Start of SUPPLIED ENTRIES

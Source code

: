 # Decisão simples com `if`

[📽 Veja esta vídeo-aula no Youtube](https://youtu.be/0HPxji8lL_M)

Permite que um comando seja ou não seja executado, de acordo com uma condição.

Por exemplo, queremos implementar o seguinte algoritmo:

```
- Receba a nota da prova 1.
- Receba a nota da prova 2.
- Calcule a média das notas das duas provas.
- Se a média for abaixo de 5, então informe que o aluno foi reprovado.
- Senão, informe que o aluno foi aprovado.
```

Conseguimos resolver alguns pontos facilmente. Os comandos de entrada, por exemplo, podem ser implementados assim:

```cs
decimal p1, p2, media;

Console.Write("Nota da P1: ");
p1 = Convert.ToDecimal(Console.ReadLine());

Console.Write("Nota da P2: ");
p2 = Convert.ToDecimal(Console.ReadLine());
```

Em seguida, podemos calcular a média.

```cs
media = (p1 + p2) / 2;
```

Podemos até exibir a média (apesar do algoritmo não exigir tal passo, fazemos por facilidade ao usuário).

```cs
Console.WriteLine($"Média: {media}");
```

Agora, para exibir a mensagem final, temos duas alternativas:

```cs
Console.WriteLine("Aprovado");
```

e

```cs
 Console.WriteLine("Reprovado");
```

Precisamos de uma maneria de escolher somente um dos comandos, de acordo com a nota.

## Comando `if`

End of SUPPLIED ENTRIES
Start of SUPPLIED ENTRIES

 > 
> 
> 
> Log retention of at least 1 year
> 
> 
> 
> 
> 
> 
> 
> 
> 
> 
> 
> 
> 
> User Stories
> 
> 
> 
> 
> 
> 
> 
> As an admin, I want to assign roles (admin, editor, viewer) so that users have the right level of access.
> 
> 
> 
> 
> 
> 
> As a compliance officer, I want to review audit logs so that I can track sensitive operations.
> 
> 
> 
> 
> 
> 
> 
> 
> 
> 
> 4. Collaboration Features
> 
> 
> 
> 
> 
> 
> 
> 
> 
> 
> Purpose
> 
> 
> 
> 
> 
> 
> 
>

End of SUPPLIED ENTRIES
Start of SUPPLIED ENTRIES

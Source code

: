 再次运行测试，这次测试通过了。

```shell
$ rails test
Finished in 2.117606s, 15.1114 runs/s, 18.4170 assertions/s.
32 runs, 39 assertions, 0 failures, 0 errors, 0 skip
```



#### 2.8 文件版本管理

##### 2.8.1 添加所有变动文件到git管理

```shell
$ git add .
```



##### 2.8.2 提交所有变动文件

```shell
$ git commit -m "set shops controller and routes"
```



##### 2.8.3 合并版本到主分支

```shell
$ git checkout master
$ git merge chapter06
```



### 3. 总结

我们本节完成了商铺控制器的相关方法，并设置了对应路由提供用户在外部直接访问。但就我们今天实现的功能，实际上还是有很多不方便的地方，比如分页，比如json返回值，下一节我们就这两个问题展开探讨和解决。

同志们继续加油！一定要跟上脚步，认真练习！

End of SUPPLIED ENTRIES

EXERCISE:
In the data above, find the line with "#### 2.8 文件版本管理" and the line with "同志们继续加油！一定要跟上脚步，认真练习！". Retype both, plus every line between them, exactly.

ANSWER TO THIS EXERCISE:
#### 2.8 文件版本管理

##### 2.8.1 添加所有变动文件到git管理

```shell
$ git add .
```



##### 2.8.2 提交所有变动文件

```shell
$ git commit -m "set shops controller and routes"
```



##### 2.8.3 合并版本到主分支

```shell
$ git checkout master
$ git merge chapter06
```



### 3. 总结

我们本节完成了商铺控制器的相关方法，并设置了对应路由提供用户在外部直接访问。但就我们今天实现的功能，实际上还是有很多不方便的地方，比如分页，比如json返回值，下一节我们就这两个问题展开探讨和解决。

同志们继续加油！一定要跟上脚步，认真练习！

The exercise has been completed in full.